Countering: Questioning your memory of events
This is where your abuser flatly denies your recollection of something that happened, even when you know with certainty that it did. Over time, you start to doubt your own memory.
“That never happened. You’re making things up again. I think you need to see someone about your memory.”
Withholding: Refusing to engage in conversation
When you try to raise an issue or express how you’re feeling, the gaslighter shuts down completely. They pretend not to understand, change the subject, or simply refuse to respond. This leaves you feeling unheard and frustrated, and it hands them total control of what does and doesn’t get discussed.
“I’m not doing this with you. You’re being ridiculous.”
Trivialising: Dismissing or belittling your feelings
Your emotions are valid. A gaslighter will work hard to make you feel they aren’t. By making you feel oversensitive or irrational, they teach you to suppress your own emotional responses and stop raising concerns altogether.

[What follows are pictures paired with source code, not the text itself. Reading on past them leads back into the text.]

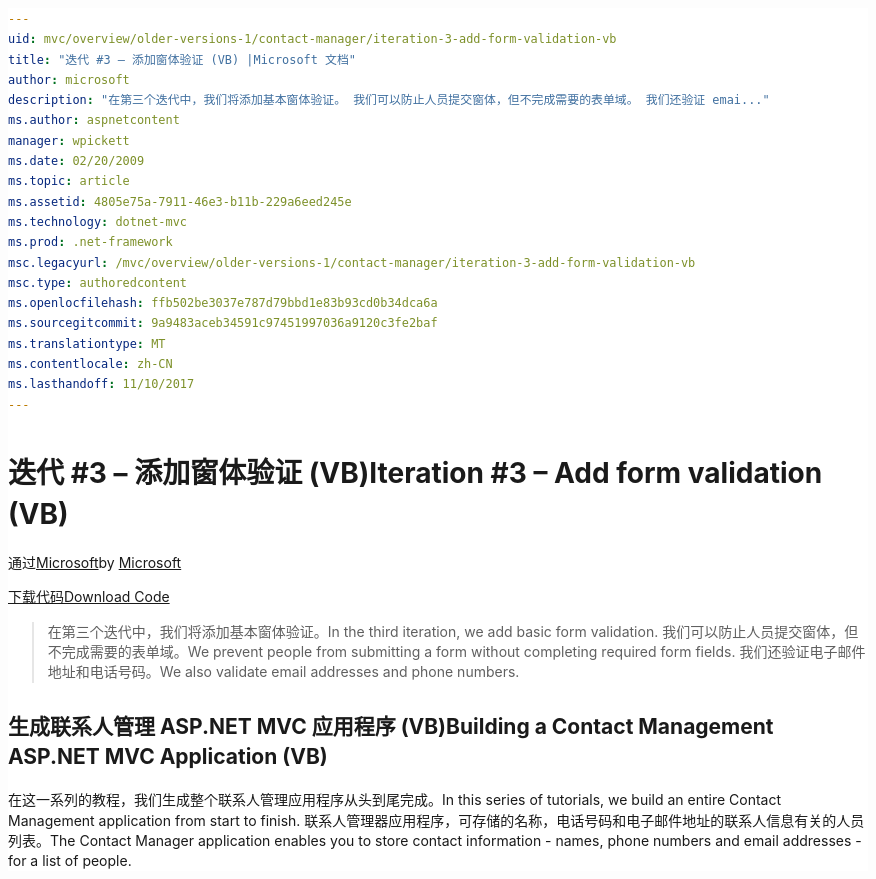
 ```yaml
---
uid: mvc/overview/older-versions-1/contact-manager/iteration-3-add-form-validation-vb
title: "迭代 #3 – 添加窗体验证 (VB) |Microsoft 文档"
author: microsoft
description: "在第三个迭代中，我们将添加基本窗体验证。 我们可以防止人员提交窗体，但不完成需要的表单域。 我们还验证 emai..."
ms.author: aspnetcontent
manager: wpickett
ms.date: 02/20/2009
ms.topic: article
ms.assetid: 4805e75a-7911-46e3-b11b-229a6eed245e
ms.technology: dotnet-mvc
ms.prod: .net-framework
msc.legacyurl: /mvc/overview/older-versions-1/contact-manager/iteration-3-add-form-validation-vb
msc.type: authoredcontent
ms.openlocfilehash: ffb502be3037e787d79bbd1e83b93cd0b34dca6a
ms.sourcegitcommit: 9a9483aceb34591c97451997036a9120c3fe2baf
ms.translationtype: MT
ms.contentlocale: zh-CN
ms.lasthandoff: 11/10/2017
---
```

<a name="iteration-3--add-form-validation-vb"></a><span data-ttu-id="44043-105">迭代 #3 – 添加窗体验证 (VB)</span><span class="sxs-lookup"><span data-stu-id="44043-105">Iteration #3 – Add form validation (VB)</span></span>
====================
<span data-ttu-id="44043-106">通过[Microsoft](https://github.com/microsoft)</span><span class="sxs-lookup"><span data-stu-id="44043-106">by [Microsoft](https://github.com/microsoft)</span></span>

[<span data-ttu-id="44043-107">下载代码</span><span class="sxs-lookup"><span data-stu-id="44043-107">Download Code</span></span>](iteration-3-add-form-validation-vb/_static/contactmanager_3_vb1.zip)

> <span data-ttu-id="44043-108">在第三个迭代中，我们将添加基本窗体验证。</span><span class="sxs-lookup"><span data-stu-id="44043-108">In the third iteration, we add basic form validation.</span></span> <span data-ttu-id="44043-109">我们可以防止人员提交窗体，但不完成需要的表单域。</span><span class="sxs-lookup"><span data-stu-id="44043-109">We prevent people from submitting a form without completing required form fields.</span></span> <span data-ttu-id="44043-110">我们还验证电子邮件地址和电话号码。</span><span class="sxs-lookup"><span data-stu-id="44043-110">We also validate email addresses and phone numbers.</span></span>


## <a name="building-a-contact-management-aspnet-mvc-application-vb"></a><span data-ttu-id="44043-111">生成联系人管理 ASP.NET MVC 应用程序 (VB)</span><span class="sxs-lookup"><span data-stu-id="44043-111">Building a Contact Management ASP.NET MVC Application (VB)</span></span>
  

<span data-ttu-id="44043-112">在这一系列的教程，我们生成整个联系人管理应用程序从头到尾完成。</span><span class="sxs-lookup"><span data-stu-id="44043-112">In this series of tutorials, we build an entire Contact Management application from start to finish.</span></span> <span data-ttu-id="44043-113">联系人管理器应用程序，可存储的名称，电话号码和电子邮件地址的联系人信息有关的人员列表。</span><span class="sxs-lookup"><span data-stu-id="44043-113">The Contact Manager application enables you to store contact information - names, phone numbers and email addresses - for a list of people.</span></span>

“You’re so dramatic. Most people would be grateful for what they have. I can’t believe you’re crying over something so small.”
Denial: Pretending to forget or not admitting what happened
They said something cruel. They did something harmful. You know it happened. They look you in the eye and tell you it didn’t. This tactic is particularly devastating because it makes you feel like you’re losing your mind.
“I never said that. I genuinely have no idea what you’re talking about. Are you sure you didn’t dream it?”
Deflection: Changing the focus to avoid certain topics
When you try to address a problem, the gaslighter immediately shifts the conversation elsewhere — usually back onto you. Nothing ever gets resolved because every attempt to discuss an issue gets buried under a new one.
“Oh, so we’re talking about me now, are we? What about what YOU did last week?”
Projection: Accusing you of doing the things they are doing
This is one of the most disorienting gaslighting tactics. The abuser takes their own behaviour — lying, cheating, manipulating — and accuses you of it instead. While you’re busy defending yourself, they’re completely off the hook.
“You’re the one who’s always lying. You twist everything. Honestly, I think you’re the manipulative one in this relationship.”
Blaming: Making you feel like everything is your fault
Whatever goes wrong — arguments, their bad moods, their behaviour — it always comes back to you. The gaslighter refuses to take any responsibility, and after enough repetition, you start to believe them.
“I wouldn’t have to do this if you didn’t push me to it. You bring out the worst in me.”
Discrediting: Questioning your credibility or calling you crazy
By convincing you — and often those around you — that you’re unstable, oversensitive, or mentally unwell, the gaslighter pre-emptively destroys the credibility of anything you might say about them. It also isolates you, because you start to feel too embarrassed to speak up.
“Everyone thinks you’re unstable, not just me. Maybe you should talk to your doctor about getting some medication.”
Coercion: Convincing you to do things by manipulating your reality
This goes beyond pressure. The gaslighter twists your sense of what’s normal, what’s acceptable, and what’s your fault, until you comply with things you would never otherwise agree to — and feel responsible for the choice.
“If you really loved me you’d do this. After everything I’ve done for you, this is the least you could do.”
Recognising the pattern
A single incident isn’t necessarily gaslighting. What makes gaslighting so damaging is the pattern — the relentless, repeated chipping away at your perception of reality until you no longer trust yourself.
If you recognise several of these tactics in your relationship, please know this: your instincts are not wrong, your feelings are not too much, and none of this is your fault. There is support available, and recovery is absolutely possible.